By contrast, no exploratory wells were drilled in the UK North Sea in 2025, and the UK’s North Sea Future plan, issued in November, maintains a ban on new licences for exploration of offshore oil and gas fields. It does create new Transitional Energy Certificates, which would allow oil developers to tie back oil and gas production to existing fields or licensed fields.
Maintaining production
To maintain high production levels, support European energy security and fill the coffers of its sovereign wealth fund, Norway needs to keep drilling for oil and gas. State-run Equinor plans to drill between 20-30 exploration and appraisal wells annually in the North Sea to keep oil and gas production levels in 2035 the same as in 2020. This would correspond with a production level of 1.2M barrels per day from the NCS in 2035.
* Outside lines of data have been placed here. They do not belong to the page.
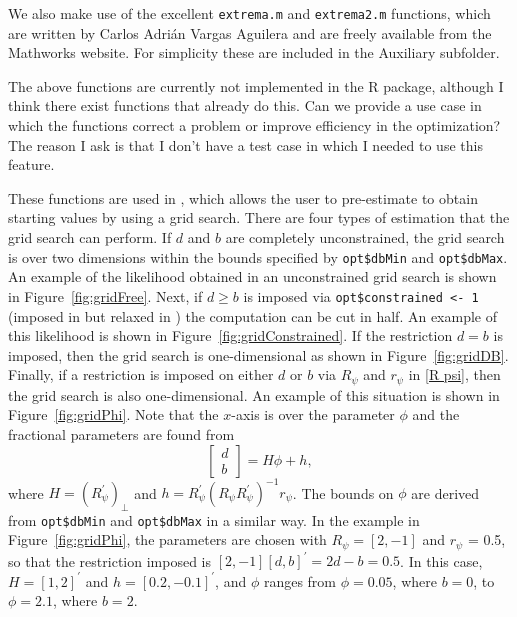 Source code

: \documentclass[article]{jss}
\newcommand{\fct}[1]{\code{#1()}}
\begin{document}
We also make use of the excellent \verb|extrema.m| and \verb|extrema2.m| functions, which are written by Carlos Adrián Vargas Aguilera and are freely available from the Mathworks website. For simplicity these are included in the Auxiliary subfolder.

\begin{leftbar}
The above functions are currently not implemented in the R package, although I think there exist functions that already do this. 
Can we provide a use case in which the functions correct a problem or improve efficiency in the optimization?
The reason I ask is that I don't have a test case in which I needed to use this feature. 
\end{leftbar}

These functions are used in \fct{FCVARlikeGrid}, which allows the user to pre-estimate to obtain starting values by using a grid search. There are four types of estimation that the grid search can perform. If $d$ and $b$ are completely unconstrained, the grid search is over two dimensions within the bounds specified by \verb|opt$dbMin| and \verb|opt$dbMax|. An example of the likelihood obtained in an unconstrained grid search is shown in Figure~\ref{fig:gridFree}. Next, if $d\ge b$ is imposed via \verb|opt$constrained <- 1| (imposed in \cite{johansen2012likelihood} but relaxed in \cite{JN2018}) the computation can be cut in half. An example of this likelihood is shown in Figure~\ref{fig:gridConstrained}. If the restriction $d=b$ is imposed, then the grid search is one-dimensional as shown in Figure~\ref{fig:gridDB}. Finally, if a restriction is imposed on either $d$ or $b$ via $R_\psi$ and $r_\psi$ in \eqref{R psi}, then the grid search is also one-dimensional. An example of this situation is shown in Figure~\ref{fig:gridPhi}. Note that the $x$-axis is over the parameter $\phi$ and the fractional parameters are found from
\begin{equation}
  \begin{bmatrix}
    d \\ b
  \end{bmatrix}
  = H\phi + h,
\end{equation}
where $H = (R_{\psi}^{\prime})_\perp$ and $h = R_{\psi}^{\prime} (R_\psi R_{\psi}^{\prime})^{-1} r_\psi$. The bounds on $\phi$ are derived from \verb|opt$dbMin| and \verb|opt$dbMax| in a similar way.
In the example in Figure~\ref{fig:gridPhi}, 
the parameters are chosen with $R_{\psi} = [2, -1]$ and $r_\psi$ = 0.5, 
so that the restriction imposed is $[2, -1] [d, b]^{\prime} = 2d - b = 0.5$.
In this case, $H = [1, 2]^{\prime}$ and $h = [0.2, -0.1]^{\prime}$, 
and $\phi$ ranges from $\phi = 0.05$, where $b = 0$, to $\phi = 2.1$, where $b = 2$. 
\end{document}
“We are the largest producer of oil and gas for Europe, the only significant net-exporter,” Minister of Energy Terje Aasland told delegates at the Autumn Conference 2025 in Oslo in November. “Norwegian gas alone covers around 30% of the combined needs of the EU and the UK.”
While petroleum revenues provide a major share of the state’s budget and “helped build the world’s largest sovereign wealth fund”, Mr Aasland said Norway shoulders responsibility for Europe’s energy security, and decisions made now will impact how large a supplier of oil and gas it will be to the continent in the years ahead.
“We must keep investing in exploration, development, and increased recovery to avoid a sharp drop in production and secure long-term value creation,” he said, adding, “The annual licensing rounds – the APA rounds – are a cornerstone of our policy.”
Concluded Mr Aasland, “The government’s petroleum policy is clear: we will develop the petroleum sector, not dismantle it.”
Equinor vice president, subsurface, NCS, Jez Averty, said the licences awarded to the company would help continue a high level of exploration activity. He said 2025 was “a strong year” for the company, which made 14 discoveries in 2025, seven of them Equinor-operated. “This amounts to approximately 125M barrels of new recoverable oil equivalent, with a potential for even more,” said Mr Averty.
About 80% of the Norwegian oil major’s offshore drilling campaigns will explore near existing fields, including subsea tiebacks, with the remainder focused on new territories. Equinor must discover and mature new oil and gas resources, with plans for 75 subsea developments by 2035.